- [What you need to do]: Please return each of the entries that follow, unchanged in every word.

- [Given information]:
((

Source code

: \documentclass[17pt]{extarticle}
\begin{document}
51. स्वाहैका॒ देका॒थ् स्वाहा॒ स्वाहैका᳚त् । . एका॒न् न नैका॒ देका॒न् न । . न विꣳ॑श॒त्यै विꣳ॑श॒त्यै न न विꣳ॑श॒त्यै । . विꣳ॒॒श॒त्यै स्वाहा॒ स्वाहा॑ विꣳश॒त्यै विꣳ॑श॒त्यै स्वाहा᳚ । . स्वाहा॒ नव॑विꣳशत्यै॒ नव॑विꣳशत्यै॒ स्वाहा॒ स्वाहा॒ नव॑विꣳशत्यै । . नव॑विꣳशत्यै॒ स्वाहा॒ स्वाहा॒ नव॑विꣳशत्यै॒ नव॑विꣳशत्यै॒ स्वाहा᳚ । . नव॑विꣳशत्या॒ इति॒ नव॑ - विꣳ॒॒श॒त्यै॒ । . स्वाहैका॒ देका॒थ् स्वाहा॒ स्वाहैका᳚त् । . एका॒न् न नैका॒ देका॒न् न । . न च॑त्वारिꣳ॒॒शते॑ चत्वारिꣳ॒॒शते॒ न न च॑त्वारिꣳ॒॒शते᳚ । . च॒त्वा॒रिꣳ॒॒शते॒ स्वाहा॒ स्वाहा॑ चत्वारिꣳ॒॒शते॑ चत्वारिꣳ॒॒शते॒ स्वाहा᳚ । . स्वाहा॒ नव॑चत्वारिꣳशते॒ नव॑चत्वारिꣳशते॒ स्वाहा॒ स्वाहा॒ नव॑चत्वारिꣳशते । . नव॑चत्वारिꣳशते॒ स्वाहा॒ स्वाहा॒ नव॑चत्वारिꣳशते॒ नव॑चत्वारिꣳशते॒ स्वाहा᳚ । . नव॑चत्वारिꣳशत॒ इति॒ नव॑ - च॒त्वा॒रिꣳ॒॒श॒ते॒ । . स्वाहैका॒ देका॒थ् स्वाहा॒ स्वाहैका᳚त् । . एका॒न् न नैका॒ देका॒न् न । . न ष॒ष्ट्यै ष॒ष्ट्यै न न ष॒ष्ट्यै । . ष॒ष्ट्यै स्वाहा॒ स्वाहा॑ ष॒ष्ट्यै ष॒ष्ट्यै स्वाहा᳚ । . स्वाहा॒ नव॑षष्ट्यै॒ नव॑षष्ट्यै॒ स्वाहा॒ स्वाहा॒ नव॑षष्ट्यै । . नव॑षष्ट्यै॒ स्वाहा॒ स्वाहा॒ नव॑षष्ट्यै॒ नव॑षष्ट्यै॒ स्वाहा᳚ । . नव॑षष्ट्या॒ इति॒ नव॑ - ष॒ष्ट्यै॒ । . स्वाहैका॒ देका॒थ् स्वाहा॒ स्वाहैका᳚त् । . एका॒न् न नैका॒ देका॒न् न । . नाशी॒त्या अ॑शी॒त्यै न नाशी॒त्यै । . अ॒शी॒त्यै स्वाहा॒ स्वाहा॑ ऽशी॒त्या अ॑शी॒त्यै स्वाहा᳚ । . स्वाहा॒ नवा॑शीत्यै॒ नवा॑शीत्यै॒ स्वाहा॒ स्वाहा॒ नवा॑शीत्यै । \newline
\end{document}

))

- [Response area]:
Source code

: \documentclass[17pt]{extarticle}
\begin{document}
51. स्वाहैका॒ देका॒थ् स्वाहा॒ स्वाहैका᳚त् । . एका॒न् न नैका॒ देका॒न् न । . न विꣳ॑श॒त्यै विꣳ॑श॒त्यै न न विꣳ॑श॒त्यै । . विꣳ॒॒श॒त्यै स्वाहा॒ स्वाहा॑ विꣳश॒त्यै विꣳ॑श॒त्यै स्वाहा᳚ । . स्वाहा॒ नव॑विꣳशत्यै॒ नव॑विꣳशत्यै॒ स्वाहा॒ स्वाहा॒ नव॑विꣳशत्यै । . नव॑विꣳशत्यै॒ स्वाहा॒ स्वाहा॒ नव॑विꣳशत्यै॒ नव॑विꣳशत्यै॒ स्वाहा᳚ । . नव॑विꣳशत्या॒ इति॒ नव॑ - विꣳ॒॒श॒त्यै॒ । . स्वाहैका॒ देका॒थ् स्वाहा॒ स्वाहैका᳚त् । . एका॒न् न नैका॒ देका॒न् न । . न च॑त्वारिꣳ॒॒शते॑ चत्वारिꣳ॒॒शते॒ न न च॑त्वारिꣳ॒॒शते᳚ । . च॒त्वा॒रिꣳ॒॒शते॒ स्वाहा॒ स्वाहा॑ चत्वारिꣳ॒॒शते॑ चत्वारिꣳ॒॒शते॒ स्वाहा᳚ । . स्वाहा॒ नव॑चत्वारिꣳशते॒ नव॑चत्वारिꣳशते॒ स्वाहा॒ स्वाहा॒ नव॑चत्वारिꣳशते । . नव॑चत्वारिꣳशते॒ स्वाहा॒ स्वाहा॒ नव॑चत्वारिꣳशते॒ नव॑चत्वारिꣳशते॒ स्वाहा᳚ । . नव॑चत्वारिꣳशत॒ इति॒ नव॑ - च॒त्वा॒रिꣳ॒॒श॒ते॒ । . स्वाहैका॒ देका॒थ् स्वाहा॒ स्वाहैका᳚त् । . एका॒न् न नैका॒ देका॒न् न । . न ष॒ष्ट्यै ष॒ष्ट्यै न न ष॒ष्ट्यै । . ष॒ष्ट्यै स्वाहा॒ स्वाहा॑ ष॒ष्ट्यै ष॒ष्ट्यै स्वाहा᳚ । . स्वाहा॒ नव॑षष्ट्यै॒ नव॑षष्ट्यै॒ स्वाहा॒ स्वाहा॒ नव॑षष्ट्यै । . नव॑षष्ट्यै॒ स्वाहा॒ स्वाहा॒ नव॑षष्ट्यै॒ नव॑षष्ट्यै॒ स्वाहा᳚ । . नव॑षष्ट्या॒ इति॒ नव॑ - ष॒ष्ट्यै॒ । . स्वाहैका॒ देका॒थ् स्वाहा॒ स्वाहैका᳚त् । . एका॒न् न नैका॒ देका॒न् न । . नाशी॒त्या अ॑शी॒त्यै न नाशी॒त्यै । . अ॒शी॒त्यै स्वाहा॒ स्वाहा॑ ऽशी॒त्या अ॑शी॒त्यै स्वाहा᳚ । . स्वाहा॒ नवा॑शीत्यै॒ नवा॑शीत्यै॒ स्वाहा॒ स्वाहा॒ नवा॑शीत्यै । \newline
\end{document}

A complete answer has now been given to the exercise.